» **WHAT THIS TASK INVOLVES**:
Which lines of the entries below include "mlwr"? List them all.

[Plain-text document sources]
== Segment start ==
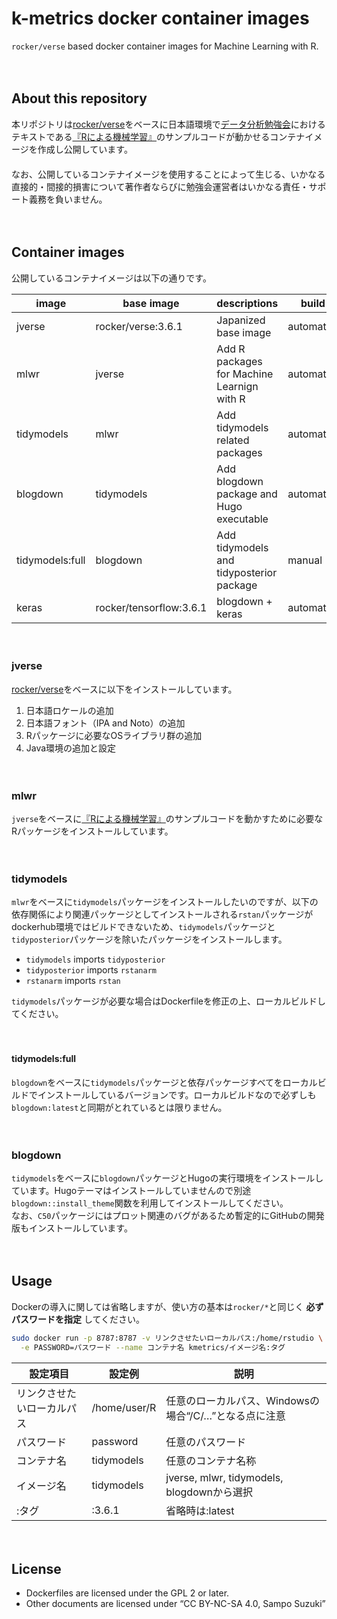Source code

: k-metrics docker container images
================

`rocker/verse` based docker container images for Machine Learning with
R.

　

## About this repository

本リポジトリは[rocker/verse](https://hub.docker.com/r/rocker/verse)をベースに日本語環境で[データ分析勉強会](https://sites.google.com/site/kantometrics/2019)におけるテキストである[『Rによる機械学習』](https://www.shoeisha.co.jp/book/detail/9784798145112)のサンプルコードが動かせるコンテナイメージを作成し公開しています。  
　  
なお、公開しているコンテナイメージを使用することによって生じる、いかなる直接的・間接的損害について著作者ならびに勉強会運営者はいかなる責任・サポート義務を負いません。

　

## Container images

公開しているコンテナイメージは以下の通りです。

| image           | base image              | descriptions                               | build     |
| --------------- | ----------------------- | ------------------------------------------ | --------- |
| jverse          | rocker/verse:3.6.1      | Japanized base image                       | automated |
| mlwr            | jverse                  | Add R packages for Machine Learnign with R | automated |
| tidymodels      | mlwr                    | Add tidymodels related packages            | automated |
| blogdown        | tidymodels              | Add blogdown package and Hugo executable   | automated |
| tidymodels:full | blogdown                | Add tidymodels and tidyposterior package   | manual    |
| keras           | rocker/tensorflow:3.6.1 | blogdown + keras                           | automated |

　

### jverse

[rocker/verse](https://hub.docker.com/r/rocker/verse)をベースに以下をインストールしています。

1.  日本語ロケールの追加
2.  日本語フォント（IPA and
Noto）の追加
3.  Rパッケージに必要なOSライブラリ群の追加
4.  Java環境の追加と設定

　

### mlwr

`jverse`をベースに[『Rによる機械学習』](https://www.shoeisha.co.jp/book/detail/9784798145112)のサンプルコードを動かすために必要なRパッケージをインストールしています。

　

### tidymodels

`mlwr`をベースに`tidymodels`パッケージをインストールしたいのですが、以下の依存関係により関連パッケージとしてインストールされる`rstan`パッケージがdockerhub環境ではビルドできないため、`tidymodels`パッケージと`tidyposterior`パッケージを除いたパッケージをインストールします。

  - `tidymodels` imports `tidyposterior`  
  - `tidyposterior` imports `rstanarm`  
  - `rstanarm` imports
`rstan`

`tidymodels`パッケージが必要な場合はDockerfileを修正の上、ローカルビルドしてください。

　

#### tidymodels:full

`blogdown`をベースに`tidymodels`パッケージと依存パッケージすべてをローカルビルドでインストールしているバージョンです。ローカルビルドなので必ずしも`blogdown:latest`と同期がとれているとは限りません。

　

### blogdown

`tidymodels`をベースに`blogdown`パッケージとHugoの実行環境をインストールしています。Hugoテーマはインストールしていませんので別途`blogdown::install_theme`関数を利用してインストールしてください。  
なお、`C50`パッケージにはプロット関連のバグがあるため暫定的にGitHubの開発版もインストールしています。

　

## Usage

Dockerの導入に関しては省略しますが、使い方の基本は`rocker/*`と同じく **必ずパスワードを指定** してください。

``` bash
sudo docker run -p 8787:8787 -v リンクさせたいローカルパス:/home/rstudio \
  -e PASSWORD=パスワード --name コンテナ名 kmetrics/イメージ名:タグ
```

| 設定項目          | 設定例          | 説明                                     |
| ------------- | ------------ | -------------------------------------- |
| リンクさせたいローカルパス | /home/user/R | 任意のローカルパス、Windowsの場合“/C/…”となる点に注意      |
| パスワード         | password     | 任意のパスワード                               |
| コンテナ名         | tidymodels   | 任意のコンテナ名称                              |
| イメージ名         | tidymodels   | jverse, mlwr, tidymodels, blogdownから選択 |
| :タグ           | :3.6.1       | 省略時は:latest                            |

　

## License

  - Dockerfiles are licensed under the GPL 2 or later.  
  - Other documents are licensed under “CC BY-NC-SA 4.0, Sampo Suzuki”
== Segment end ==
» **ANSWER BOX**:
| mlwr            | jverse                  | Add R packages for Machine Learnign with R | automated |
| tidymodels      | mlwr                    | Add tidymodels related packages            | automated |
### mlwr
`mlwr`をベースに`tidymodels`パッケージをインストールしたいのですが、以下の依存関係により関連パッケージとしてインストールされる`rstan`パッケージがdockerhub環境ではビルドできないため、`tidymodels`パッケージと`tidyposterior`パッケージを除いたパッケージをインストールします。
| イメージ名         | tidymodels   | jverse, mlwr, tidymodels, blogdownから選択 |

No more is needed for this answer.